* **What you have to do**: With the pictures excluded, repeat every entry exactly.

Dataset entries
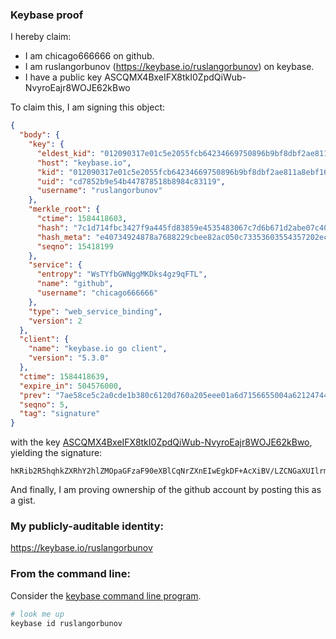### Keybase proof

I hereby claim:

  * I am chicago666666 on github.
  * I am ruslangorbunov (https://keybase.io/ruslangorbunov) on keybase.
  * I have a public key ASCQMX4BxeIFX8tkI0ZpdQiWub-NvyroEajr8WOJE62kBwo

To claim this, I am signing this object:

```json
{
  "body": {
    "key": {
      "eldest_kid": "012090317e01c5e2055fcb64234669750896b9bf8dbf2ae811a8ebf1638913ada4070a",
      "host": "keybase.io",
      "kid": "012090317e01c5e2055fcb64234669750896b9bf8dbf2ae811a8ebf1638913ada4070a",
      "uid": "cd7852b9e54b447878518b8984c83119",
      "username": "ruslangorbunov"
    },
    "merkle_root": {
      "ctime": 1584418603,
      "hash": "7c1d714fbc3427f9a445fd83859e4535483067c7d6b671d2abe07c40414c916cb7e2781d86e982e42279dec5f08b1f4f0faab8d727ec4fd83c05a2f347161b4c",
      "hash_meta": "e40734924878a7688229cbee82ac050c73353603554357202ece4c0ca75e8547",
      "seqno": 15418199
    },
    "service": {
      "entropy": "WsTYfbGWNggMKDks4gz9qFTL",
      "name": "github",
      "username": "chicago666666"
    },
    "type": "web_service_binding",
    "version": 2
  },
  "client": {
    "name": "keybase.io go client",
    "version": "5.3.0"
  },
  "ctime": 1584418639,
  "expire_in": 504576000,
  "prev": "7ae58ce5c2a0cde1b380c6120d760a205eee01a6d7156655004a62124744bfb8",
  "seqno": 5,
  "tag": "signature"
}
```

with the key [ASCQMX4BxeIFX8tkI0ZpdQiWub-NvyroEajr8WOJE62kBwo](https://keybase.io/ruslangorbunov), yielding the signature:

```
hKRib2R5hqhkZXRhY2hlZMOpaGFzaF90eXBlCqNrZXnEIwEgkDF+AcXiBV/LZCNGaXUIlrm/jb8q6BGo6/FjiROtpAcKp3BheWxvYWTESpcCBcQgeuWM5cKgzeGzgMYSDXYKIF7uAabXFWZVAEpiEkdEv7jEIBGDuhcM/n5k1Fdsg5uyrEfOcE1fyA1uIxrOsJKBBcjfAgHCo3NpZ8RAwFy9kfm8+SWWaA59rjMrXOOFqZQ3Gjybibd4puuhMxO8/FLV8ZL2HghqzkoQVvuayQJjUNRN1qheL25LZVnlAKhzaWdfdHlwZSCkaGFzaIKkdHlwZQildmFsdWXEIMVmwegUp2uCquOII9T/p+VcbEiSBfGoFCqZnKc2u88Wo3RhZ80CAqd2ZXJzaW9uAQ==

```

And finally, I am proving ownership of the github account by posting this as a gist.

### My publicly-auditable identity:

https://keybase.io/ruslangorbunov

### From the command line:

Consider the [keybase command line program](https://keybase.io/download).

```bash
# look me up
keybase id ruslangorbunov
```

* **Answer to the problem**:
### Keybase proof

I hereby claim:

  * I am chicago666666 on github.
  * I am ruslangorbunov (https://keybase.io/ruslangorbunov) on keybase.
  * I have a public key ASCQMX4BxeIFX8tkI0ZpdQiWub-NvyroEajr8WOJE62kBwo

To claim this, I am signing this object:

```json
{
  "body": {
    "key": {
      "eldest_kid": "012090317e01c5e2055fcb64234669750896b9bf8dbf2ae811a8ebf1638913ada4070a",
      "host": "keybase.io",
      "kid": "012090317e01c5e2055fcb64234669750896b9bf8dbf2ae811a8ebf1638913ada4070a",
      "uid": "cd7852b9e54b447878518b8984c83119",
      "username": "ruslangorbunov"
    },
    "merkle_root": {
      "ctime": 1584418603,
      "hash": "7c1d714fbc3427f9a445fd83859e4535483067c7d6b671d2abe07c40414c916cb7e2781d86e982e42279dec5f08b1f4f0faab8d727ec4fd83c05a2f347161b4c",
      "hash_meta": "e40734924878a7688229cbee82ac050c73353603554357202ece4c0ca75e8547",
      "seqno": 15418199
    },
    "service": {
      "entropy": "WsTYfbGWNggMKDks4gz9qFTL",
      "name": "github",
      "username": "chicago666666"
    },
    "type": "web_service_binding",
    "version": 2
  },
  "client": {
    "name": "keybase.io go client",
    "version": "5.3.0"
  },
  "ctime": 1584418639,
  "expire_in": 504576000,
  "prev": "7ae58ce5c2a0cde1b380c6120d760a205eee01a6d7156655004a62124744bfb8",
  "seqno": 5,
  "tag": "signature"
}
```

with the key [ASCQMX4BxeIFX8tkI0ZpdQiWub-NvyroEajr8WOJE62kBwo](https://keybase.io/ruslangorbunov), yielding the signature:

```
hKRib2R5hqhkZXRhY2hlZMOpaGFzaF90eXBlCqNrZXnEIwEgkDF+AcXiBV/LZCNGaXUIlrm/jb8q6BGo6/FjiROtpAcKp3BheWxvYWTESpcCBcQgeuWM5cKgzeGzgMYSDXYKIF7uAabXFWZVAEpiEkdEv7jEIBGDuhcM/n5k1Fdsg5uyrEfOcE1fyA1uIxrOsJKBBcjfAgHCo3NpZ8RAwFy9kfm8+SWWaA59rjMrXOOFqZQ3Gjybibd4puuhMxO8/FLV8ZL2HghqzkoQVvuayQJjUNRN1qheL25LZVnlAKhzaWdfdHlwZSCkaGFzaIKkdHlwZQildmFsdWXEIMVmwegUp2uCquOII9T/p+VcbEiSBfGoFCqZnKc2u88Wo3RhZ80CAqd2ZXJzaW9uAQ==

```

And finally, I am proving ownership of the github account by posting this as a gist.

### My publicly-auditable identity:

https://keybase.io/ruslangorbunov

### From the command line:

Consider the [keybase command line program](https://keybase.io/download).

```bash
# look me up
keybase id ruslangorbunov
```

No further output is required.